On April 13, 2016, Mr. Cheung, of 717 Bearspaw Village Drive NW, Calgary, AB, directly acquired 3,800,500 common shares (the "Common Shares") in the capital of PetroFrontier Corp. (the "Corporation") (TSX VENTURE:PFC) at a price of $0.12160687 per Common Share, for total consideration of $462,166.20 (the "Acquisition"). Prior to the Acquisition, Mr. Cheung owned 12,059,967 Common Shares, representing approximately 15.15% of the issued and outstanding Common Shares of the Corporation. Following the Acquisition, Mr. Cheung owns 15,860,467 Common Shares, representing approximately 19.9% of the issued and outstanding Common Shares of the Corporation.

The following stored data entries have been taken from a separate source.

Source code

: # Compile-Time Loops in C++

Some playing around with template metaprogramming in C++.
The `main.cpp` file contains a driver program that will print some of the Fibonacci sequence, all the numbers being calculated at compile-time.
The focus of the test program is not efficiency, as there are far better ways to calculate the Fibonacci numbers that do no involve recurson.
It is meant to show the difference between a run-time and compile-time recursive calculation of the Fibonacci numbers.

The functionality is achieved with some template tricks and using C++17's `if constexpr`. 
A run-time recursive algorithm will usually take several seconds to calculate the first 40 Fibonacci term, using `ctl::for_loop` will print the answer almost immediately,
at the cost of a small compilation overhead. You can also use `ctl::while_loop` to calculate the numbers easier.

The Acquisition was completed pursuant to the terms and conditions of a share purchase agreement (the "Share Purchase Agreement") dated February 16, 2016 for the purchase and sale of a total of 15,860,467 Common Shares between Mr. Cheung and Heritage Oil Ltd. ("Heritage"), an independent international upstream oil and gas company. Pursuant to the Share Purchase Agreement, Mr. Cheung previously acquired a total of 12,059,967 Common Shares on February 25, 2016, as disclosed in the earlier news release filed by Mr. Cheung on February 29, 2016.

Pursuant to the Share Purchase Agreement, Heritage and Mr. Cheung have entered into an option agreement pursuant to the terms and conditions of which Heritage may, at its option, elect to re-purchase up to 50% of the Common Shares from Mr. Cheung at a price of $0.12160687 per Common Share (the "Option") for a period of two years from the date of February 9, 2016.

Mr. Cheung acquired the Common Shares for investment purposes and intends to evaluate his holdings and may further increase or decrease his beneficial ownership of Common Shares or other securities of the Corporation whether in the open market, by privately negotiated agreements or otherwise depending on market conditions as circumstances warrant.

A report respecting this acquisition will be filed with the applicable securities commissions using the Canadian System for Electronic Document Analysis and Retrieval (SEDAR) and will be available for viewing on the Corporation's profile at www.sedar.com.

Neither the TSX Venture Exchange, nor its Regulatory Services Provider (as that term is defined in the policies of the TSX Venture Exchange) accepts responsibility for the adequacy or accuracy of this release.